Occasionally, the issue is further complicated, for example, by a woman playing a woman acting as a man—who then pretends to be a woman, such as Julie Andrews in Victor/Victoria, or Gwyneth Paltrow in Shakespeare in Love. In It's Pat: The Movie, film-watchers never learn the gender of the androgynous main characters Pat and Chris (played by Julia Sweeney and Dave Foley). Similarly, in the aforementioned example of The Marriage of Figaro, there is a scene in which Cherubino (a male character portrayed by a woman) dresses up and acts like a woman; the other characters in the scene are aware of a single level of gender role obfuscation, while the audience is aware of two levels.

A few modern roles are played by a member of the opposite sex to emphasize the gender fluidity of the role. Edna Turnblad in Hairspray was played by Divine in the 1988 original film, Harvey Fierstein in the Broadway musical, and John Travolta in the 2007 movie musical. Eddie Redmayne was nominated for an Academy Award for playing Lili Elbe (a trans woman) in 2015's The Danish Girl.

The term actress

In contrast to Ancient Greek theatre, Ancient Roman theatre did allow female performers. While the majority of them were seldom employed in speaking roles but rather for dancing, there was a minority of actresses in Rome employed in speaking roles, and also those who achieved wealth, fame and recognition for their art, such as Eucharis, Dionysia, Galeria Copiola and Fabia Arete, and they also formed their own acting guild, the Sociae Mimae, which was evidently quite wealthy. The profession seemingly died out in late antiquity.

While women did not begin to perform onstage in England until the second half of the 17th century, they did appear in Italy, Spain and France from the late 16th-century onward.
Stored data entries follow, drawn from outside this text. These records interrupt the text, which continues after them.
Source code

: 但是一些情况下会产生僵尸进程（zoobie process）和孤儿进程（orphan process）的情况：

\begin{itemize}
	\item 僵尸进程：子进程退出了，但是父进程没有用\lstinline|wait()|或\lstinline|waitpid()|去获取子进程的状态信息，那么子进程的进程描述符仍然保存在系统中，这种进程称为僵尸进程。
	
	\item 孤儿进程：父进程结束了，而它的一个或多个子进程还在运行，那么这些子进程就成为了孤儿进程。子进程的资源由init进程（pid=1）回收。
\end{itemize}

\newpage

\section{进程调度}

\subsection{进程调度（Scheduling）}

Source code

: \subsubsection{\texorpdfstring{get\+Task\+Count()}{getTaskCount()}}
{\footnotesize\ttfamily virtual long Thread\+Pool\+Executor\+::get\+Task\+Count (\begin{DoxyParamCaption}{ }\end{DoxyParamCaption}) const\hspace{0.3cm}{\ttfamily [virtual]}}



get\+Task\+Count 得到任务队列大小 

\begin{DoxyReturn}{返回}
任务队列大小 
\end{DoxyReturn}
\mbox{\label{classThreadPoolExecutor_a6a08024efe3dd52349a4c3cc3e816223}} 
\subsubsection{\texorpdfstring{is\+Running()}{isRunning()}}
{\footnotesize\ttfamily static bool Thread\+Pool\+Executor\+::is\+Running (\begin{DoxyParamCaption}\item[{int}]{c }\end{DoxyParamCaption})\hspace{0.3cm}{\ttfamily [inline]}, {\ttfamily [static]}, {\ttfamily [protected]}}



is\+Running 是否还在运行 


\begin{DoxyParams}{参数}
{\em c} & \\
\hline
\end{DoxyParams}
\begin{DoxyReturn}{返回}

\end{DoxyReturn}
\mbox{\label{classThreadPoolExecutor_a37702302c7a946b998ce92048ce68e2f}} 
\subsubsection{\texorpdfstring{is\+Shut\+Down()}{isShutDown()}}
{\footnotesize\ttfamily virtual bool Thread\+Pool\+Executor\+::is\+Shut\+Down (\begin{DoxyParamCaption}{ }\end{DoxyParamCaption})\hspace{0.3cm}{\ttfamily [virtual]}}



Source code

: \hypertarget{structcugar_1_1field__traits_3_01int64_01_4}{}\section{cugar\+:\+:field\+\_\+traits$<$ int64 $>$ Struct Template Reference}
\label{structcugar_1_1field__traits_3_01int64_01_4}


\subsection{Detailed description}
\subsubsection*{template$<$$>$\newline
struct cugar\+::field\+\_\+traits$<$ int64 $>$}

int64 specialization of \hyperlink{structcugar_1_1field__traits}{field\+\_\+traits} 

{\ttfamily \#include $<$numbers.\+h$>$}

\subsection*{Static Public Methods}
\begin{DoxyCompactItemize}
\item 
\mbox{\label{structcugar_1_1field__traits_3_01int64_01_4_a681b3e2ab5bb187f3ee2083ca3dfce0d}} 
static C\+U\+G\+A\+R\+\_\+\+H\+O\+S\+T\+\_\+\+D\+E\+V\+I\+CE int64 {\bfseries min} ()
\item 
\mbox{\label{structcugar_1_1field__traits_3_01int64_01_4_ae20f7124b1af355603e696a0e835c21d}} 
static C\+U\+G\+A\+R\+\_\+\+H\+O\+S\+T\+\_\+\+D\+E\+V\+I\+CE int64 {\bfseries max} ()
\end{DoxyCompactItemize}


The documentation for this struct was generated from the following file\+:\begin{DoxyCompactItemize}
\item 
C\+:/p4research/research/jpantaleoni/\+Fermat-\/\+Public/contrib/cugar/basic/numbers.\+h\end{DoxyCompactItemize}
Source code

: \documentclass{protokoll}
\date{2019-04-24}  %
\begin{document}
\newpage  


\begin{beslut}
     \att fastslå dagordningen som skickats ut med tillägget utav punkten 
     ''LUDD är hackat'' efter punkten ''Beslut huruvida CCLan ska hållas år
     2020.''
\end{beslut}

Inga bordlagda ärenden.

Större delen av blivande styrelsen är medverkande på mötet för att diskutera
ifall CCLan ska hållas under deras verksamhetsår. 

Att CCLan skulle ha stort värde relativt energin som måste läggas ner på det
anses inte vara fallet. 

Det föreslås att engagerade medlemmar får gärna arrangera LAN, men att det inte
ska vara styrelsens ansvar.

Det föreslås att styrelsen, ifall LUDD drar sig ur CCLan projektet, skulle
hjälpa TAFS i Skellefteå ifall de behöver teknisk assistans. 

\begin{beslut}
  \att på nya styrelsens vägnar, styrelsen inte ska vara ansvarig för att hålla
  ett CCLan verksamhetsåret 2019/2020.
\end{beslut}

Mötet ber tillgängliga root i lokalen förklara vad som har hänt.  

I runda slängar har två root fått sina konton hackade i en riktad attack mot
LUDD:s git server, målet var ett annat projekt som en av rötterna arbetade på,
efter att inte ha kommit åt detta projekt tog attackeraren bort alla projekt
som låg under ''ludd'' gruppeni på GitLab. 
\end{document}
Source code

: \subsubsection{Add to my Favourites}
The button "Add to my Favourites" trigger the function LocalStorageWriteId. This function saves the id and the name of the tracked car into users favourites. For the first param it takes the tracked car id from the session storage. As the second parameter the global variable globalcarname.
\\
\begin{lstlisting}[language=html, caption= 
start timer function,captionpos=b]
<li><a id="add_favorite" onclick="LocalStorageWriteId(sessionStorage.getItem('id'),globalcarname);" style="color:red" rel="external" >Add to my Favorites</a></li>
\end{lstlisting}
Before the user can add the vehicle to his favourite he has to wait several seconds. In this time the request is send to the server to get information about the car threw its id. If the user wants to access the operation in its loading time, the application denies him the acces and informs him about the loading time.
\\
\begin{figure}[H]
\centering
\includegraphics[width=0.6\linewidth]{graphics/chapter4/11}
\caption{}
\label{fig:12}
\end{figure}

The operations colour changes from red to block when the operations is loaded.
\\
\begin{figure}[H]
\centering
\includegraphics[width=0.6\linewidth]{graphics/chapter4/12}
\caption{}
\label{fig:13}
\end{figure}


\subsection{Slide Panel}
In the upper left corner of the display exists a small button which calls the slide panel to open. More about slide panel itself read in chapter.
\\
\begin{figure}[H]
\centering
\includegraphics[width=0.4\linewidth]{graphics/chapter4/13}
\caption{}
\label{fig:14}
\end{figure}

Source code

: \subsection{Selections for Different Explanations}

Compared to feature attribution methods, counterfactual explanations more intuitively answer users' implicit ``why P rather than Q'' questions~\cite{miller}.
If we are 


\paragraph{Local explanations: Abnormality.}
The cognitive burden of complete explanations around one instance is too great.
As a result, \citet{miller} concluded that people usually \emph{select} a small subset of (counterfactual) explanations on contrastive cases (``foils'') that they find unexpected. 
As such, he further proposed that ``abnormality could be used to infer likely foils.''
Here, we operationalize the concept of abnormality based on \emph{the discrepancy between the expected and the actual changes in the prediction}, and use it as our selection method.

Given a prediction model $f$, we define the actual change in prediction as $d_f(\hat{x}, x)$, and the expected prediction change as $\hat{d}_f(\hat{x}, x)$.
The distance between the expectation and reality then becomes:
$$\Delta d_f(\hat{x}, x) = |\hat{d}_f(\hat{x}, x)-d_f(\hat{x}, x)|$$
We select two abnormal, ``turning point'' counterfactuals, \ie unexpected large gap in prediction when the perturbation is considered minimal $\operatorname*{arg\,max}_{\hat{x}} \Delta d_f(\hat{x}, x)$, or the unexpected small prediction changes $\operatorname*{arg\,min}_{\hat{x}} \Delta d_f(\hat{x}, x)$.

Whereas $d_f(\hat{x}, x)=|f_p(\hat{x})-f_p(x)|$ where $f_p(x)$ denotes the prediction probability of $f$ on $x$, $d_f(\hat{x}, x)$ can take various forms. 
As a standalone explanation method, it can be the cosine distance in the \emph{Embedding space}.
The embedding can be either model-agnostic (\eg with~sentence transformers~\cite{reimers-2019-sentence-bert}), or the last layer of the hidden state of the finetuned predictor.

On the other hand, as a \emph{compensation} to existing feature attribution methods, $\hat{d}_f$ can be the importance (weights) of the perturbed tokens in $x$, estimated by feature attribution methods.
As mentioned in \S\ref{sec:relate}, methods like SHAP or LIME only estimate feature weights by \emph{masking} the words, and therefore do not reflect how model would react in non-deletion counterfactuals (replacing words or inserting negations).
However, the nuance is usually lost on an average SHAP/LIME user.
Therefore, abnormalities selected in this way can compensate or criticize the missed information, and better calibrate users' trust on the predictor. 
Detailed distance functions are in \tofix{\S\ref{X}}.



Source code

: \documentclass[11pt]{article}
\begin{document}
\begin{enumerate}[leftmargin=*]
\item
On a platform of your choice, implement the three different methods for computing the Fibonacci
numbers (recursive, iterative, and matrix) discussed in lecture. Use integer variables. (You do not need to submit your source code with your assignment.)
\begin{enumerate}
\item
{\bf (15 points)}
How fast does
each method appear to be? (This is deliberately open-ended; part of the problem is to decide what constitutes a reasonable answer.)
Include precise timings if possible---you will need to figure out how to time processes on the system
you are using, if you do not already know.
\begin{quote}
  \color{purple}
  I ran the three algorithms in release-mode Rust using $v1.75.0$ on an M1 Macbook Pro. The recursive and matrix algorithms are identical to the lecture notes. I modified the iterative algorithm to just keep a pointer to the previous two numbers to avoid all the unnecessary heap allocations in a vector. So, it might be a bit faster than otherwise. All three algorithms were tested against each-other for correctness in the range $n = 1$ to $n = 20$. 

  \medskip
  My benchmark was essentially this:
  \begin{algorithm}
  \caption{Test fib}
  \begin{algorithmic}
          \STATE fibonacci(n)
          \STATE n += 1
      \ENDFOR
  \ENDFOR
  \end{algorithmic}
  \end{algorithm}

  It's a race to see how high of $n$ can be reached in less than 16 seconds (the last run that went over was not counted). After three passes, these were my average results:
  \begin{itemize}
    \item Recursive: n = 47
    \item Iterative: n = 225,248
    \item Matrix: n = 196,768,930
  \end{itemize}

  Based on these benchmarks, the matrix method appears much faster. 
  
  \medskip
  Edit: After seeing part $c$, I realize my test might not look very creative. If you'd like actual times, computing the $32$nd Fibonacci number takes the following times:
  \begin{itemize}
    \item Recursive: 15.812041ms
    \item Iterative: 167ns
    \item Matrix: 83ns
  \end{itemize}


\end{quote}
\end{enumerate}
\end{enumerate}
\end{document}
Lucrezia Di Siena, whose name is on an acting contract in Rome from 10 October 1564, has been referred to as the first Italian actress known by name, with Vincenza Armani and Barbara Flaminia as the first primadonnas and the first well-documented actresses in Italy (and Europe).

After 1660 in England, when women first started to appear on stage, the terms actor or actress were initially used interchangeably for female performers, but later, influenced by the French , actress became the commonly used term for women in theater and film. The etymology is a simple derivation from actor with  added. When referring to groups of performers of both sexes, actors is preferred.

Within the profession, the re-adoption of the neutral term dates to the post-war period of the 1950 and '60s, when the contributions of women to cultural life in general were being reviewed. When The Observer and The Guardian published their new joint style guide in 2010, it stated "Use ['actor'] for both male and female actors; do not use actress except when in name of award, e.g. Oscar for best actress". The guide's authors stated that "actress comes into the same category as authoress, comedienne, manageress, 'lady doctor', 'male nurse' and similar obsolete terms that date from a time when professions were largely the preserve of one sex (usually men)." (See male as norm.) "As Whoopi Goldberg put it in an interview with the paper: 'An actress can only play a woman. I'm an actor – I can play anything. The UK performers' union Equity has no policy on the use of "actor" or "actress". An Equity spokesperson said that the union does not believe that there is a consensus on the matter and stated that the "...subject divides the profession". In 2009, the Los Angeles Times stated that "Actress" remains the common term used in major acting awards given to female recipients (e.g., Academy Award for Best Actress).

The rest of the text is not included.